There is a couple methods I use to avoid glare in my pictures. First one that I used for a while already is to block out the Sun with a finger, take photos without the Sun and the glare. The next photo is with no fingers in the frame. Both photos should be taken with the same exposure, the same focus point, the same aperture and on tripod. I would take the normal photo as a base and then use the one where I blocked out the Sun to patch any areas with a glare. This methods works really well during sunset or sunrise when the Sun is placed closer to an edge of a frame.

The other method I discovered during my trip a week ago to the Palouse. Turns out that if I open aperture to its widest setting I get almost no glare or at least its impact becomes imperceptible. This method works well even if the Sun is in the middle of the frame. That’s the technique I used for the photo below that I took during the trip.

Again I would use the photo with aperture set to where I want it. In this case I wanted to close down aperture to get sun burst rays. Closing down the aperture produced a lot of glare in the sky, on the Steptoe Butte and in the fields, that would be hard to patch in Photoshop if I did not take another photo with open aperture and used parts of that photo to patch out all the glare.
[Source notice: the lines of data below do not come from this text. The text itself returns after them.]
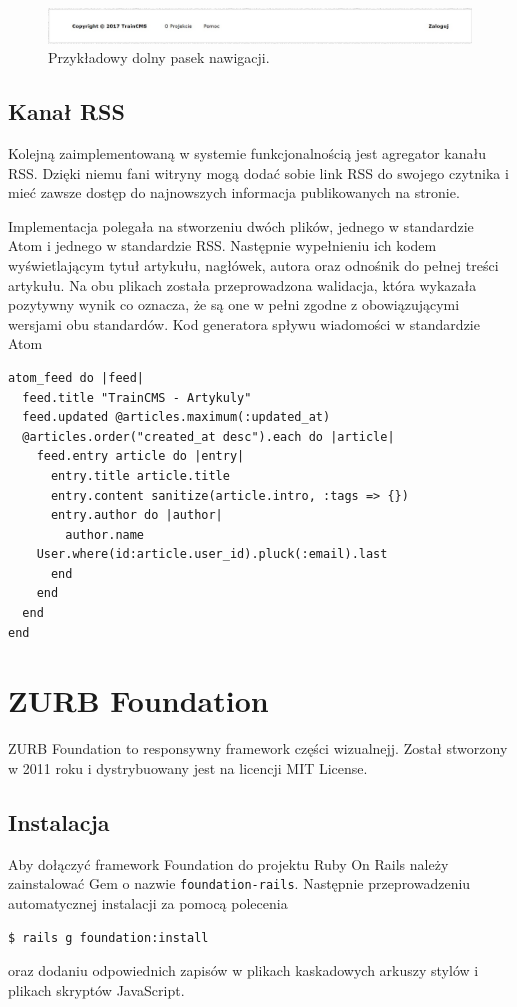 \documentclass[openright]{xmgr}
\begin{document}
\begin{figure}[!tbh]
\centering
\includegraphics[width=\linewidth]{fig/footbar}
\caption{Przykładowy dolny pasek nawigacji.}
\end{figure}

\newpage

\subsection{Kanał RSS}
Kolejną zaimplementowaną w systemie funkcjonalnością jest agregator kanału RSS. Dzięki niemu fani witryny mogą dodać sobie link RSS do swojego czytnika i mieć zawsze dostęp do najnowszych informacja publikowanych na stronie.

Implementacja polegała na stworzeniu dwóch plików, jednego w standardzie Atom i jednego w standardzie RSS. Następnie wypełnieniu ich kodem wyświetlającym tytuł artykułu, nagłówek, autora oraz odnośnik do pełnej treści artykułu. Na obu plikach została przeprowadzona walidacja, która wykazała pozytywny wynik co oznacza, że są one w pełni zgodne z obowiązującymi wersjami obu standardów.
Kod generatora spływu wiadomości w standardzie Atom

\begin{lstlisting}[language=ruby2, caption={Kod generatora spływu wiadomości w standardzie Atom}]
atom_feed do |feed|
  feed.title "TrainCMS - Artykuly"
  feed.updated @articles.maximum(:updated_at)
  @articles.order("created_at desc").each do |article|
    feed.entry article do |entry|
      entry.title article.title
      entry.content sanitize(article.intro, :tags => {})
      entry.author do |author|
        author.name
	User.where(id:article.user_id).pluck(:email).last
      end
    end
  end
end
\end{lstlisting}

\newpage

\section{ZURB Foundation}
ZURB Foundation \cite{foundation} to responsywny framework części wizualnejj. Został stworzony w 2011 roku i dystrybuowany jest na licencji MIT License.

\subsection{Instalacja}
Aby dołączyć framework Foundation do projektu Ruby On Rails należy zainstalować Gem o nazwie \texttt{foundation-rails}. Następnie przeprowadzeniu automatycznej instalacji za pomocą polecenia
\begin{lstlisting}[language=html, caption={Kod instalujący Foundation w naszym projekcie}]
$ rails g foundation:install
\end{lstlisting}
oraz dodaniu odpowiednich zapisów w plikach kaskadowych arkuszy stylów i plikach skryptów JavaScript.
\end{document}

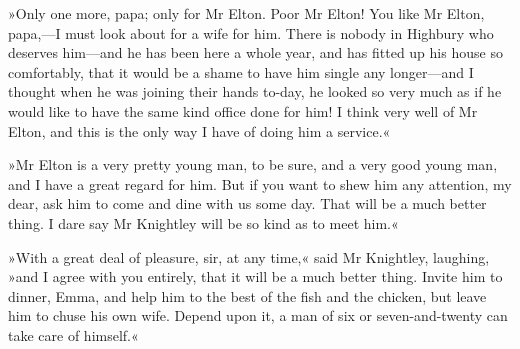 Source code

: »Only one more, papa; only for Mr Elton. Poor Mr Elton! You like Mr Elton, papa,—I must look about for a wife for him. There is nobody in Highbury who deserves him—and he has been here a whole year, and has fitted up his house so comfortably, that it would be a shame to have him single any longer—and I thought when he was joining their hands to-day, he looked so very much as if he would like to have the same kind office done for him! I think very well of Mr Elton, and this is the only way I have of doing him a service.«

»Mr Elton is a very pretty young man, to be sure, and a very good young man, and I have a great regard for him. But if you want to shew him any attention, my dear, ask him to come and dine with us some day. That will be a much better thing. I dare say Mr Knightley will be so kind as to meet him.«

»With a great deal of pleasure, sir, at any time,« said Mr Knightley, laughing, »and I agree with you entirely, that it will be a much better thing. Invite him to dinner, Emma, and help him to the best of the fish and the chicken, but leave him to chuse his own wife. Depend upon it, a man of six or seven-and-twenty can take care of himself.« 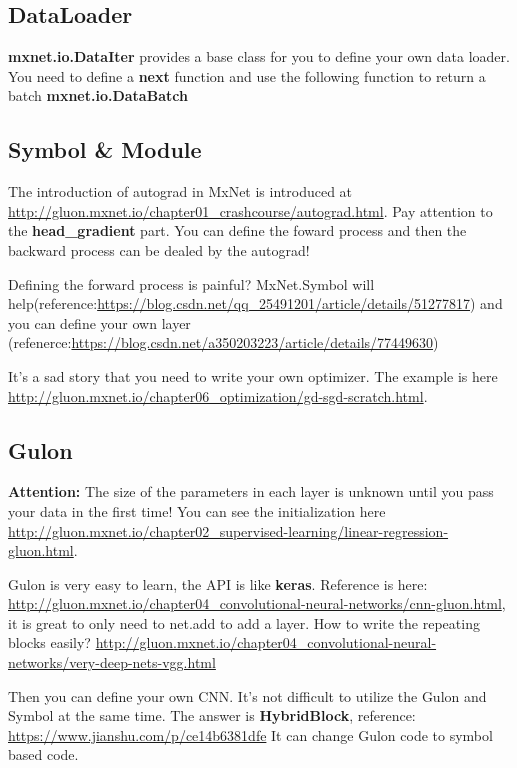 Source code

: \documentclass[english]{../TeXTemplate/pkupaper}
\begin{document}
\subsection{DataLoader}

\textbf{mxnet.io.DataIter} provides a base class for you to define your own data loader. You need to define a \textbf{next} function and use the following function to return a batch \textbf{mxnet.io.DataBatch}



\subsection{Symbol \& Module}


The introduction of autograd in MxNet is introduced at \url{http://gluon.mxnet.io/chapter01_crashcourse/autograd.html}. Pay attention to the \textbf{head\_gradient} part. You can define the foward process and then the backward process can be dealed by the autograd!

Defining the forward process is painful? MxNet.Symbol will help(reference:\url{https://blog.csdn.net/qq_25491201/article/details/51277817}) and you can define your own layer (refenerce:\url{https://blog.csdn.net/a350203223/article/details/77449630})

It's a sad story that you need to write your own optimizer. The example is here \url{http://gluon.mxnet.io/chapter06_optimization/gd-sgd-scratch.html}.

\subsection{Gulon}

\textbf{Attention:} The size of the parameters in each layer is unknown until you pass your data in the first time! You can see the initialization here \url{http://gluon.mxnet.io/chapter02_supervised-learning/linear-regression-gluon.html}.



Gulon is very easy to learn, the API is like \textbf{keras}. Reference is here: \url{http://gluon.mxnet.io/chapter04_convolutional-neural-networks/cnn-gluon.html}, it is great to only need to net.add to add a layer. How to write the repeating blocks easily? \url{http://gluon.mxnet.io/chapter04_convolutional-neural-networks/very-deep-nets-vgg.html}

Then you can define your own CNN. It's not difficult to utilize the Gulon and Symbol at the same time. The answer is \textbf{HybridBlock}, reference: \url{https://www.jianshu.com/p/ce14b6381dfe} It can change Gulon code to symbol based code.
\end{document}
Then I discovered that polarizer that I had on my lens had imperfection that resulted in light spilling further from the Sun in two directions along one line. (And just in case you did not know any additional glass surface adds more glare to the photo as sun light bounces back and forth between glass surfaces.) My first reaction was to remove the filter. But then I thought of incorporating that effect and make that line horizontal by rotating the filter. Later I also did take photos without the filter but I like the one with imperfection more. It gives some surreal feel to the scene.